[RECORDS SHOWN]
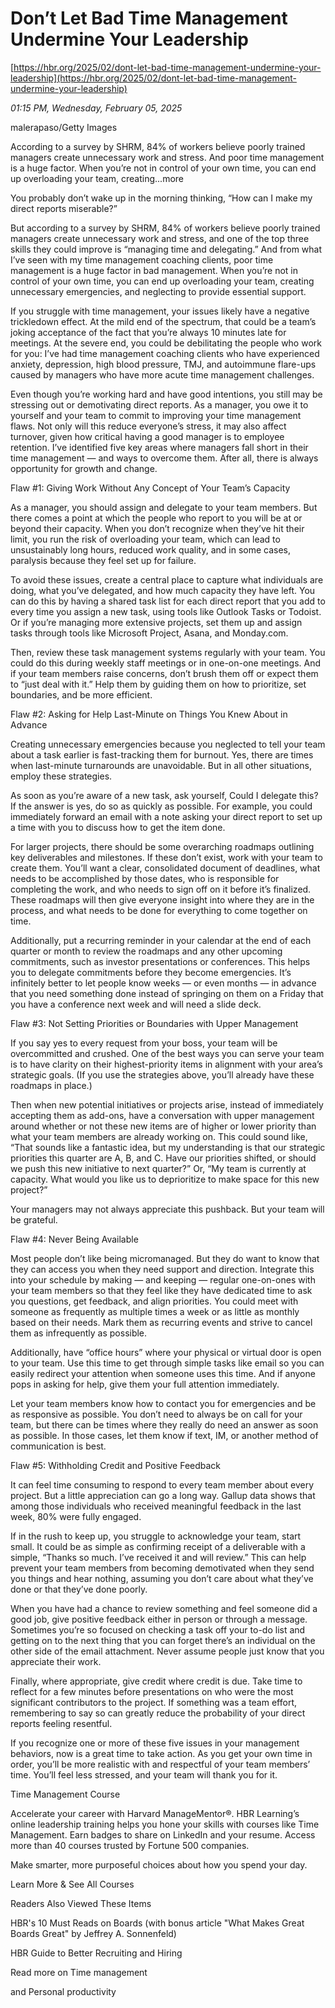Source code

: # Don’t Let Bad Time Management Undermine Your Leadership

[https://hbr.org/2025/02/dont-let-bad-time-management-undermine-your-leadership](https://hbr.org/2025/02/dont-let-bad-time-management-undermine-your-leadership)

*01:15 PM, Wednesday, February 05, 2025*

malerapaso/Getty Images

According to a survey by SHRM, 84% of workers believe poorly trained managers create unnecessary work and stress. And poor time management is a huge factor. When you’re not in control of your own time, you can end up overloading your team, creating...more

You probably don’t wake up in the morning thinking, “How can I make my direct reports miserable?”

But according to a survey by SHRM, 84% of workers believe poorly trained managers create unnecessary work and stress, and one of the top three skills they could improve is “managing time and delegating.” And from what I’ve seen with my time management coaching clients, poor time management is a huge factor in bad management. When you’re not in control of your own time, you can end up overloading your team, creating unnecessary emergencies, and neglecting to provide essential support.

If you struggle with time management, your issues likely have a negative trickledown effect. At the mild end of the spectrum, that could be a team’s joking acceptance of the fact that you’re always 10 minutes late for meetings. At the severe end, you could be debilitating the people who work for you: I’ve had time management coaching clients who have experienced anxiety, depression, high blood pressure, TMJ, and autoimmune flare-ups caused by managers who have more acute time management challenges.

Even though you’re working hard and have good intentions, you still may be stressing out or demotivating direct reports. As a manager, you owe it to yourself and your team to commit to improving your time management flaws. Not only will this reduce everyone’s stress, it may also affect turnover, given how critical having a good manager is to employee retention. I’ve identified five key areas where managers fall short in their time management — and ways to overcome them. After all, there is always opportunity for growth and change.

Flaw #1: Giving Work Without Any Concept of Your Team’s Capacity

As a manager, you should assign and delegate to your team members. But there comes a point at which the people who report to you will be at or beyond their capacity. When you don’t recognize when they’ve hit their limit, you run the risk of overloading your team, which can lead to unsustainably long hours, reduced work quality, and in some cases, paralysis because they feel set up for failure.

To avoid these issues, create a central place to capture what individuals are doing, what you’ve delegated, and how much capacity they have left. You can do this by having a shared task list for each direct report that you add to every time you assign a new task, using tools like Outlook Tasks or Todoist. Or if you’re managing more extensive projects, set them up and assign tasks through tools like Microsoft Project, Asana, and Monday.com.

Then, review these task management systems regularly with your team. You could do this during weekly staff meetings or in one-on-one meetings. And if your team members raise concerns, don’t brush them off or expect them to “just deal with it.” Help them by guiding them on how to prioritize, set boundaries, and be more efficient.

Flaw #2: Asking for Help Last-Minute on Things You Knew About in Advance

Creating unnecessary emergencies because you neglected to tell your team about a task earlier is fast-tracking them for burnout. Yes, there are times when last-minute turnarounds are unavoidable. But in all other situations, employ these strategies.

As soon as you’re aware of a new task, ask yourself, Could I delegate this? If the answer is yes, do so as quickly as possible. For example, you could immediately forward an email with a note asking your direct report to set up a time with you to discuss how to get the item done.

For larger projects, there should be some overarching roadmaps outlining key deliverables and milestones. If these don’t exist, work with your team to create them. You’ll want a clear, consolidated document of deadlines, what needs to be accomplished by those dates, who is responsible for completing the work, and who needs to sign off on it before it’s finalized. These roadmaps will then give everyone insight into where they are in the process, and what needs to be done for everything to come together on time.

Additionally, put a recurring reminder in your calendar at the end of each quarter or month to review the roadmaps and any other upcoming commitments, such as investor presentations or conferences. This helps you to delegate commitments before they become emergencies. It’s infinitely better to let people know weeks — or even months — in advance that you need something done instead of springing on them on a Friday that you have a conference next week and will need a slide deck.

Flaw #3: Not Setting Priorities or Boundaries with Upper Management

If you say yes to every request from your boss, your team will be overcommitted and crushed. One of the best ways you can serve your team is to have clarity on their highest-priority items in alignment with your area’s strategic goals. (If you use the strategies above, you’ll already have these roadmaps in place.)

Then when new potential initiatives or projects arise, instead of immediately accepting them as add-ons, have a conversation with upper management around whether or not these new items are of higher or lower priority than what your team members are already working on. This could sound like, “That sounds like a fantastic idea, but my understanding is that our strategic priorities this quarter are A, B, and C. Have our priorities shifted, or should we push this new initiative to next quarter?” Or, “My team is currently at capacity. What would you like us to deprioritize to make space for this new project?”

Your managers may not always appreciate this pushback. But your team will be grateful.

Flaw #4: Never Being Available

Most people don’t like being micromanaged. But they do want to know that they can access you when they need support and direction. Integrate this into your schedule by making — and keeping — regular one-on-ones with your team members so that they feel like they have dedicated time to ask you questions, get feedback, and align priorities. You could meet with someone as frequently as multiple times a week or as little as monthly based on their needs. Mark them as recurring events and strive to cancel them as infrequently as possible.

Additionally, have “office hours” where your physical or virtual door is open to your team. Use this time to get through simple tasks like email so you can easily redirect your attention when someone uses this time. And if anyone pops in asking for help, give them your full attention immediately.

Let your team members know how to contact you for emergencies and be as responsive as possible. You don’t need to always be on call for your team, but there can be times where they really do need an answer as soon as possible. In those cases, let them know if text, IM, or another method of communication is best.

Flaw #5: Withholding Credit and Positive Feedback

It can feel time consuming to respond to every team member about every project. But a little appreciation can go a long way. Gallup data shows that among those individuals who received meaningful feedback in the last week, 80% were fully engaged.

If in the rush to keep up, you struggle to acknowledge your team, start small. It could be as simple as confirming receipt of a deliverable with a simple, “Thanks so much. I’ve received it and will review.” This can help prevent your team members from becoming demotivated when they send you things and hear nothing, assuming you don’t care about what they’ve done or that they’ve done poorly.

When you have had a chance to review something and feel someone did a good job, give positive feedback either in person or through a message. Sometimes you’re so focused on checking a task off your to-do list and getting on to the next thing that you can forget there’s an individual on the other side of the email attachment. Never assume people just know that you appreciate their work.

Finally, where appropriate, give credit where credit is due. Take time to reflect for a few minutes before presentations on who were the most significant contributors to the project. If something was a team effort, remembering to say so can greatly reduce the probability of your direct reports feeling resentful.

If you recognize one or more of these five issues in your management behaviors, now is a great time to take action. As you get your own time in order, you’ll be more realistic with and respectful of your team members’ time. You’ll feel less stressed, and your team will thank you for it.

Time Management Course

Accelerate your career with Harvard ManageMentor®. HBR Learning’s online leadership training helps you hone your skills with courses like Time Management. Earn badges to share on LinkedIn and your resume. Access more than 40 courses trusted by Fortune 500 companies.

Make smarter, more purposeful choices about how you spend your day.

Learn More & See All Courses

Readers Also Viewed These Items

HBR's 10 Must Reads on Boards (with bonus article "What Makes Great Boards Great" by Jeffrey A. Sonnenfeld)

HBR Guide to Better Recruiting and Hiring

Read more on Time management

and Personal productivity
[/RECORDS SHOWN]
Repeat the material above verbatim, with no pictures in the output.

Source code

: # Don’t Let Bad Time Management Undermine Your Leadership

[https://hbr.org/2025/02/dont-let-bad-time-management-undermine-your-leadership](https://hbr.org/2025/02/dont-let-bad-time-management-undermine-your-leadership)

*01:15 PM, Wednesday, February 05, 2025*

malerapaso/Getty Images

According to a survey by SHRM, 84% of workers believe poorly trained managers create unnecessary work and stress. And poor time management is a huge factor. When you’re not in control of your own time, you can end up overloading your team, creating...more

You probably don’t wake up in the morning thinking, “How can I make my direct reports miserable?”

But according to a survey by SHRM, 84% of workers believe poorly trained managers create unnecessary work and stress, and one of the top three skills they could improve is “managing time and delegating.” And from what I’ve seen with my time management coaching clients, poor time management is a huge factor in bad management. When you’re not in control of your own time, you can end up overloading your team, creating unnecessary emergencies, and neglecting to provide essential support.

If you struggle with time management, your issues likely have a negative trickledown effect. At the mild end of the spectrum, that could be a team’s joking acceptance of the fact that you’re always 10 minutes late for meetings. At the severe end, you could be debilitating the people who work for you: I’ve had time management coaching clients who have experienced anxiety, depression, high blood pressure, TMJ, and autoimmune flare-ups caused by managers who have more acute time management challenges.

Even though you’re working hard and have good intentions, you still may be stressing out or demotivating direct reports. As a manager, you owe it to yourself and your team to commit to improving your time management flaws. Not only will this reduce everyone’s stress, it may also affect turnover, given how critical having a good manager is to employee retention. I’ve identified five key areas where managers fall short in their time management — and ways to overcome them. After all, there is always opportunity for growth and change.

Flaw #1: Giving Work Without Any Concept of Your Team’s Capacity

As a manager, you should assign and delegate to your team members. But there comes a point at which the people who report to you will be at or beyond their capacity. When you don’t recognize when they’ve hit their limit, you run the risk of overloading your team, which can lead to unsustainably long hours, reduced work quality, and in some cases, paralysis because they feel set up for failure.

To avoid these issues, create a central place to capture what individuals are doing, what you’ve delegated, and how much capacity they have left. You can do this by having a shared task list for each direct report that you add to every time you assign a new task, using tools like Outlook Tasks or Todoist. Or if you’re managing more extensive projects, set them up and assign tasks through tools like Microsoft Project, Asana, and Monday.com.

Then, review these task management systems regularly with your team. You could do this during weekly staff meetings or in one-on-one meetings. And if your team members raise concerns, don’t brush them off or expect them to “just deal with it.” Help them by guiding them on how to prioritize, set boundaries, and be more efficient.

Flaw #2: Asking for Help Last-Minute on Things You Knew About in Advance

Creating unnecessary emergencies because you neglected to tell your team about a task earlier is fast-tracking them for burnout. Yes, there are times when last-minute turnarounds are unavoidable. But in all other situations, employ these strategies.

As soon as you’re aware of a new task, ask yourself, Could I delegate this? If the answer is yes, do so as quickly as possible. For example, you could immediately forward an email with a note asking your direct report to set up a time with you to discuss how to get the item done.

For larger projects, there should be some overarching roadmaps outlining key deliverables and milestones. If these don’t exist, work with your team to create them. You’ll want a clear, consolidated document of deadlines, what needs to be accomplished by those dates, who is responsible for completing the work, and who needs to sign off on it before it’s finalized. These roadmaps will then give everyone insight into where they are in the process, and what needs to be done for everything to come together on time.

Additionally, put a recurring reminder in your calendar at the end of each quarter or month to review the roadmaps and any other upcoming commitments, such as investor presentations or conferences. This helps you to delegate commitments before they become emergencies. It’s infinitely better to let people know weeks — or even months — in advance that you need something done instead of springing on them on a Friday that you have a conference next week and will need a slide deck.

Flaw #3: Not Setting Priorities or Boundaries with Upper Management

If you say yes to every request from your boss, your team will be overcommitted and crushed. One of the best ways you can serve your team is to have clarity on their highest-priority items in alignment with your area’s strategic goals. (If you use the strategies above, you’ll already have these roadmaps in place.)

Then when new potential initiatives or projects arise, instead of immediately accepting them as add-ons, have a conversation with upper management around whether or not these new items are of higher or lower priority than what your team members are already working on. This could sound like, “That sounds like a fantastic idea, but my understanding is that our strategic priorities this quarter are A, B, and C. Have our priorities shifted, or should we push this new initiative to next quarter?” Or, “My team is currently at capacity. What would you like us to deprioritize to make space for this new project?”

Your managers may not always appreciate this pushback. But your team will be grateful.

Flaw #4: Never Being Available

Most people don’t like being micromanaged. But they do want to know that they can access you when they need support and direction. Integrate this into your schedule by making — and keeping — regular one-on-ones with your team members so that they feel like they have dedicated time to ask you questions, get feedback, and align priorities. You could meet with someone as frequently as multiple times a week or as little as monthly based on their needs. Mark them as recurring events and strive to cancel them as infrequently as possible.

Additionally, have “office hours” where your physical or virtual door is open to your team. Use this time to get through simple tasks like email so you can easily redirect your attention when someone uses this time. And if anyone pops in asking for help, give them your full attention immediately.

Let your team members know how to contact you for emergencies and be as responsive as possible. You don’t need to always be on call for your team, but there can be times where they really do need an answer as soon as possible. In those cases, let them know if text, IM, or another method of communication is best.

Flaw #5: Withholding Credit and Positive Feedback

It can feel time consuming to respond to every team member about every project. But a little appreciation can go a long way. Gallup data shows that among those individuals who received meaningful feedback in the last week, 80% were fully engaged.

If in the rush to keep up, you struggle to acknowledge your team, start small. It could be as simple as confirming receipt of a deliverable with a simple, “Thanks so much. I’ve received it and will review.” This can help prevent your team members from becoming demotivated when they send you things and hear nothing, assuming you don’t care about what they’ve done or that they’ve done poorly.

When you have had a chance to review something and feel someone did a good job, give positive feedback either in person or through a message. Sometimes you’re so focused on checking a task off your to-do list and getting on to the next thing that you can forget there’s an individual on the other side of the email attachment. Never assume people just know that you appreciate their work.

Finally, where appropriate, give credit where credit is due. Take time to reflect for a few minutes before presentations on who were the most significant contributors to the project. If something was a team effort, remembering to say so can greatly reduce the probability of your direct reports feeling resentful.

If you recognize one or more of these five issues in your management behaviors, now is a great time to take action. As you get your own time in order, you’ll be more realistic with and respectful of your team members’ time. You’ll feel less stressed, and your team will thank you for it.

Time Management Course

Accelerate your career with Harvard ManageMentor®. HBR Learning’s online leadership training helps you hone your skills with courses like Time Management. Earn badges to share on LinkedIn and your resume. Access more than 40 courses trusted by Fortune 500 companies.

Make smarter, more purposeful choices about how you spend your day.

Learn More & See All Courses

Readers Also Viewed These Items

HBR's 10 Must Reads on Boards (with bonus article "What Makes Great Boards Great" by Jeffrey A. Sonnenfeld)

HBR Guide to Better Recruiting and Hiring

Read more on Time management

and Personal productivity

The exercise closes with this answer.